You have read the Dumas novel, haven’t you? For those of you who slept through 10-grade English, a quick synopsis: France’s King Louis XIV (DiCaprio) is a mean, cruel, womanizing SOB. He’s a big disappointment to D’Artagnan — the captain of the king’s musketeers and former protege to the famous three, Athos (Malkovich), Porthos (Depardieu), and Aramis (Irons). The retired musketeers are equally appalled by the young king’s behavior — they served his noble father. So Aramis (always my favorite musketeer) concocts a plan to replace the king with his twin brother, Philippe (also DiCaprio). Philippe’s existence has been known only to a select few — he has been imprisoned in a remote jail, his face hidden in an iron mask to hide his identity.
The one thing that Iron Mask is that Titanic isn’t is a showcase for DiCaprio. His is so sublime a talent that he makes you forget how good an actor he is. Titanic‘s Jack Dawson is such a carefree, charming fellow that it’s easy to believe that DiCaprio is simply playing himself. Indeed, in the first half of Iron Mask, before we meet Philippe, it’s easy to wonder what the fuss about DiCaprio is all about — his Louis so even-keeled that he doesn’t seem to be acting at all.

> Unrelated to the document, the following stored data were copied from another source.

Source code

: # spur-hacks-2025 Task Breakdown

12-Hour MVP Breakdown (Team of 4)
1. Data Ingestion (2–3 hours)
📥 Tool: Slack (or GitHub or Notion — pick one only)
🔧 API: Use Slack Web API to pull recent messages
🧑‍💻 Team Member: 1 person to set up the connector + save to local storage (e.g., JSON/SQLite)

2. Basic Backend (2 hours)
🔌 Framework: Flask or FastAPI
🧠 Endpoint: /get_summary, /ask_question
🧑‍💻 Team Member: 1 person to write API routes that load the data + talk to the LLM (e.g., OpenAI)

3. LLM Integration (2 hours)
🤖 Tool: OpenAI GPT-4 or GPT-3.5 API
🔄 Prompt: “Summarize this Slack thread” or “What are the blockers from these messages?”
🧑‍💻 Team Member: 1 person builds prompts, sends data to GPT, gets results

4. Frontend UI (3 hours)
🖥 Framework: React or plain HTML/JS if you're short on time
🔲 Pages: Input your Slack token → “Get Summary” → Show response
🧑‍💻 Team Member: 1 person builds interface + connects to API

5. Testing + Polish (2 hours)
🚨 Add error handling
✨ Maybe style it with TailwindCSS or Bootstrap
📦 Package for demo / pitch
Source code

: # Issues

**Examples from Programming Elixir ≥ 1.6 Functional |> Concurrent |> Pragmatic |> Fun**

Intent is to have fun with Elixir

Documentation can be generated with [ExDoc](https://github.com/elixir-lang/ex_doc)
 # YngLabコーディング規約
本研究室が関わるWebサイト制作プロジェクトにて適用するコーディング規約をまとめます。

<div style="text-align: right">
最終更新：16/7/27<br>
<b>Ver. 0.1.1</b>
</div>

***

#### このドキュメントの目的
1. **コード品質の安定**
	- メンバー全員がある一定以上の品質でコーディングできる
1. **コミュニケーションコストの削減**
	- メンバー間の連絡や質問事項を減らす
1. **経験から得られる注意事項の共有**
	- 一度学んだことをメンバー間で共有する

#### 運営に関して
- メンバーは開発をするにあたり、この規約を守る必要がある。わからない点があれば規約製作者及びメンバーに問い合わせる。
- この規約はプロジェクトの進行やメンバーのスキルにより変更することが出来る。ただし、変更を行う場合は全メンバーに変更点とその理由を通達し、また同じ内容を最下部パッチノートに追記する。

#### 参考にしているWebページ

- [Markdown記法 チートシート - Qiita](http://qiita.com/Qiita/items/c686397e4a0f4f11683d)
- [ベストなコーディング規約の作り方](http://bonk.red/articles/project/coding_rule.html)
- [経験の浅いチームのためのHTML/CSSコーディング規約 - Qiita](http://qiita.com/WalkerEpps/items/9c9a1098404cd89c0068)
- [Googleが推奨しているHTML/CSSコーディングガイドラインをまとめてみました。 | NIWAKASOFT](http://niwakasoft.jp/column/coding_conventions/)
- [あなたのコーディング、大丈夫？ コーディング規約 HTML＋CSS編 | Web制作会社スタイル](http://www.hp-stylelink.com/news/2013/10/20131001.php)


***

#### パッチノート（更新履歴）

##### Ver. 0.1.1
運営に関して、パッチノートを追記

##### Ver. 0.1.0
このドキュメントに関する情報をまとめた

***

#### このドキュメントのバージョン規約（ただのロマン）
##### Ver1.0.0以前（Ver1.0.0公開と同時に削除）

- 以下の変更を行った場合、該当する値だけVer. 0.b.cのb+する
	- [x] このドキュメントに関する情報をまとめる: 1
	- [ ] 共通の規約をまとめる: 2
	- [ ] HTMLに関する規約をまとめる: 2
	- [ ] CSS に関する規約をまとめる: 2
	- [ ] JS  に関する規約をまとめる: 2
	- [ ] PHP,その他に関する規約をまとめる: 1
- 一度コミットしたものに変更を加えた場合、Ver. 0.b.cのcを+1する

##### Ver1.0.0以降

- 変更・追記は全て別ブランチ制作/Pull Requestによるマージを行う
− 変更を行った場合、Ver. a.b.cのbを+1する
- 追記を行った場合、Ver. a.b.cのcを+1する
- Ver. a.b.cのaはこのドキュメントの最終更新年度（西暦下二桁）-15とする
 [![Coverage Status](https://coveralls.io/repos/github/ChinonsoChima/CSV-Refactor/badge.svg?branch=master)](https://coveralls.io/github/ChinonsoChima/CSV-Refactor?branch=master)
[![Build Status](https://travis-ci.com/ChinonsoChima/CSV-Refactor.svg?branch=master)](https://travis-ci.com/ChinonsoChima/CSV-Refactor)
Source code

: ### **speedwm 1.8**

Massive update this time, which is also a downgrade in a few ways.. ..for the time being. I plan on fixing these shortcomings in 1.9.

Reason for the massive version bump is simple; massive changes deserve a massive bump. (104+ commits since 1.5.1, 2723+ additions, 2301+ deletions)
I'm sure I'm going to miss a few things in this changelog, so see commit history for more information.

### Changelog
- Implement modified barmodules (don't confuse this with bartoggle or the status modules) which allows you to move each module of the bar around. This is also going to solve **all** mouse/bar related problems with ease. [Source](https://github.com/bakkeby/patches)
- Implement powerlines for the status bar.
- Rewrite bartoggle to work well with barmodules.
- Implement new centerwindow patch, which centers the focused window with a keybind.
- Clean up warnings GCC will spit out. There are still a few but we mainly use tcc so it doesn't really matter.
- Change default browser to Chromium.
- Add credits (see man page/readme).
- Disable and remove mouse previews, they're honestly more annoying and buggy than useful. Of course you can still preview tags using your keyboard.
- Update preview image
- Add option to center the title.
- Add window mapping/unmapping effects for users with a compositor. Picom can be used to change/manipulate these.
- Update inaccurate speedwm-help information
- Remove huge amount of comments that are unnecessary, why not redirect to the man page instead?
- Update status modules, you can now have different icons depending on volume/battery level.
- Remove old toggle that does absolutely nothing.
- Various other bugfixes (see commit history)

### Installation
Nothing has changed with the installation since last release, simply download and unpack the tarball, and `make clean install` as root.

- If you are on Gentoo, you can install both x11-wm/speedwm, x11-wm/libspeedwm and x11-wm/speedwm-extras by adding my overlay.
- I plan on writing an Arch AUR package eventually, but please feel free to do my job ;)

But then we meet Philippe, and DiCaprio’s talent becomes overwhelmingly obvious. Louis’s cruelty and sophistication gets thrown into sharp relief by Philippe’s instinctive kindness and unmannered charm. The two character’s faces are different — Louis’s is set and cold and Philippe’s is open and expressive. Even when the two have switched clothing and circumstances, you can tell by the eyes who is Louis and who is Philippe.
So enjoy The Man in the Iron Mask for what it is: a minor diversion that will probably be forgotten until a clip shows up when Leonardo DiCaprio gets his lifetime-achievement Oscar in 2058.